Looks something like fasttrack, but the detailing is better. I would imagine it would be super expensive too!


----------



## lionelsuperotrack (Nov 12, 2010)

It is really NOT expensive. Less then the new stuff, but, some say it is the best looking toy track ever!

Mike


----------



## gunrunnerjohn (Nov 10, 2010)

I looked at some of the pictures, it is pretty realistic looking. I did a scan of eBay, not exactly as cheap as regular track, but not as bad as I would have thought.


----------



## T-Man (May 16, 2008)

Where do you get your center clips?


----------



## lionelsuperotrack (Nov 12, 2010)

gunrunnerjohn said:


> I looked at some of the pictures, it is pretty realistic looking. I did a scan of eBay, not exactly as cheap as regular track, but not as bad as I would have thought.


Cheaper then Atlas, FasTrack, Ross, Gargraves Sectional, MTH (Realtrack + Scaletrax) and all other new types OTHER then tubular. Was made over 50 years ago.

Mike


----------



## tjcruiser (Jan 10, 2010)

Mike,

Thanks for the intro and link to Super O. Nice looking stuff. I've seen the new versions (several mfrs), but am intrigued to learn that Lionel's older stuff can be had for something less than a small fortune.

Here's an interesting tidbit (to me, at least) ...

I just ebay picked up a 1935 Lionel catalog. Flipping through, and very surprised to learn that Lionel offered solid rail track way back then ... very realistic rail cross-sections. Closely spaced ties (compared to the regular tubular stuff), spikes, etc. It appears as if the middle rail was a clone of the outer rails, rather than being a "hidden" rail, per your Super O. Neat, though, for Lionel to be dabbling that way back in the '30's.

Cheers,

TJ


----------



## lionelsuperotrack (Nov 12, 2010)

tjcruiser said:


> Mike,
> 
> Thanks for the intro and link to Super O. Nice looking stuff. I've seen the new versions (several mfrs), but am intrigued to learn that Lionel's older stuff can be had for something less than a small fortune.
> 
> ...


TJ - You are referring to Lionel's "T" rail track. It is expensive and hard to find. I would say straight would be $20.00/$30.00 and though curves are less not that much. There is one person who sells "T" rail. To investigate further you would need to Google.

Mike

PS Here is the link: http://www.t-railtrack.com/


----------



## tjcruiser (Jan 10, 2010)

Mike,

Yup, that's it!
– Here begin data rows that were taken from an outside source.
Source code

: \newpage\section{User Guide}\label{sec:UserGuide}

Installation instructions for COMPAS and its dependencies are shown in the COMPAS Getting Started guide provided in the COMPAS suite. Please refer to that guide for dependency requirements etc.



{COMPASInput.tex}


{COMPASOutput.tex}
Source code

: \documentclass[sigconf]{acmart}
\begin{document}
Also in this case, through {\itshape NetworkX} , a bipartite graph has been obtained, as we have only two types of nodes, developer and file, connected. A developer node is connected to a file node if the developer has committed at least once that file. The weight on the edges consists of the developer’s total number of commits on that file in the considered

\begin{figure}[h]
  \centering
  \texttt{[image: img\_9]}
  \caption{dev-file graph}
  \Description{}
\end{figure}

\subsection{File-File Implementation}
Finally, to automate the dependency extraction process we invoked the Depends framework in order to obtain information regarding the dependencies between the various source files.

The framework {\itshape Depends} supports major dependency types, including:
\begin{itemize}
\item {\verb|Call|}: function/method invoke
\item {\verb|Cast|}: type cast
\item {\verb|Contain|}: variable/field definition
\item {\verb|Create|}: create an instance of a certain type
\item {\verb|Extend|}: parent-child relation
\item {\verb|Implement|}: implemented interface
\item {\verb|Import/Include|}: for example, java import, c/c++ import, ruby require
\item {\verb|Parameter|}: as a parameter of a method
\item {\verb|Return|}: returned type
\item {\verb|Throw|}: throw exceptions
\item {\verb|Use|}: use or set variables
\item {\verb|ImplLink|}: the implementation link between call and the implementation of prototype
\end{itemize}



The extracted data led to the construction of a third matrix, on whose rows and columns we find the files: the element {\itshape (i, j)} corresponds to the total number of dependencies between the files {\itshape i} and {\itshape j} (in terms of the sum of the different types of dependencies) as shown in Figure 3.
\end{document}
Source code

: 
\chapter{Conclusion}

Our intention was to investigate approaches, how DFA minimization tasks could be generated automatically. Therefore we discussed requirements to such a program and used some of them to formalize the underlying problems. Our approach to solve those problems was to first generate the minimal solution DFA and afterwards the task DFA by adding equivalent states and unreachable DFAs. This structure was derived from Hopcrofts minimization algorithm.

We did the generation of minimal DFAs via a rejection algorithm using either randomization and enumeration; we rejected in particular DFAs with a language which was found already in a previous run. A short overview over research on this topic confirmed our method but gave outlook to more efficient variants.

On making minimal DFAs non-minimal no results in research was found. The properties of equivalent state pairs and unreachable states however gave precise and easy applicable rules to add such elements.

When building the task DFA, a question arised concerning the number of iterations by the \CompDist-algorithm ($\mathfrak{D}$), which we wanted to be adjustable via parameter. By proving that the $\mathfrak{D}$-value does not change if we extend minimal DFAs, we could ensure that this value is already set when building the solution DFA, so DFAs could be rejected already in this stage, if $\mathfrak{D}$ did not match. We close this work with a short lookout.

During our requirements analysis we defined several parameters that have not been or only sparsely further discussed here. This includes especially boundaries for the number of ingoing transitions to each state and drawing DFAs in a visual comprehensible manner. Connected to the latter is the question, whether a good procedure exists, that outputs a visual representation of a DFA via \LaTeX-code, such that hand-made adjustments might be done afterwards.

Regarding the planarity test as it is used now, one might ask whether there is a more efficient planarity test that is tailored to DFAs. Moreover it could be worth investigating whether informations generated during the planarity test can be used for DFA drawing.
Very nice stuff, especially for way back then. Thanks for the T-rail guy link ... glad to see there's (some) market/source for it.

Regards,

TJ


----------



## Big Mike (Dec 2, 2011)

*LIONEL SUPER "O" track*

I was just wondering if anyone is using,or remembers super o, I wonder why lionel stoped making it, I saw some at a local train show,I though it looked nice ,pretty much like gargraves,can anyone shed some light on this subject?...........mike


----------



## gunrunnerjohn (Nov 10, 2010)

Well, it's no longer in production, but it's still available on the used market. Not sure why Lionel abandoned it.


----------



## Jeff T (Dec 27, 2011)

Here's what I found on Super O:

Super O-Gauge
Super O-gauge track was the precursor to Fastrack. It is incompatible with the other Lionel track types. It was introduced in 1957 as a realistic alternative to the tinplate track types (O- and O27- gauges). Super-O track had a brass center rail, brown plastic ties and metal reinforcing ties. Lionel stopped production of Super-O track in 1966 because it never really took off with train hobbyists.


----------



## gunrunnerjohn (Nov 10, 2010)

I think Super-O was simply before it's time, it would probably be very popular today.


----------



## Big Ed (Jun 16, 2009)

Big Mike said:


> I was just wondering if anyone is using,or remembers super o, I wonder why lionel stoped making it, I saw some at a local train show,I though it looked nice ,pretty much like gargraves,can anyone shed some light on this subject?...........mike





gunrunnerjohn said:


> Well, it's no longer in production, but it's still available on the used market. Not sure why Lionel abandoned it.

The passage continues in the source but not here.